**What to work on**
An exact transcript is needed of the material below, beginning at the line that contains "This container is" and continuing through its last line; nothing else should appear.

**Raw data**
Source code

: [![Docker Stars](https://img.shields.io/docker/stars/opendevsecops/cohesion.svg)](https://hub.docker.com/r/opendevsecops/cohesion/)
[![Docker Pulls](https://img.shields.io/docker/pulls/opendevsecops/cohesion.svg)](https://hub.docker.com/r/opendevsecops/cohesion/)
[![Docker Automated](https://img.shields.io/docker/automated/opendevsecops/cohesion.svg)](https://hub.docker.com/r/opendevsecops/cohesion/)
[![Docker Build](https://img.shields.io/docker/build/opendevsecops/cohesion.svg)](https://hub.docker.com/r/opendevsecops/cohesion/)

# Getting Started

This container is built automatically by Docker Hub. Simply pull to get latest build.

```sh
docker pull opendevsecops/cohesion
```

**Task output**
This container is built automatically by Docker Hub. Simply pull to get latest build.

```sh
docker pull opendevsecops/cohesion
```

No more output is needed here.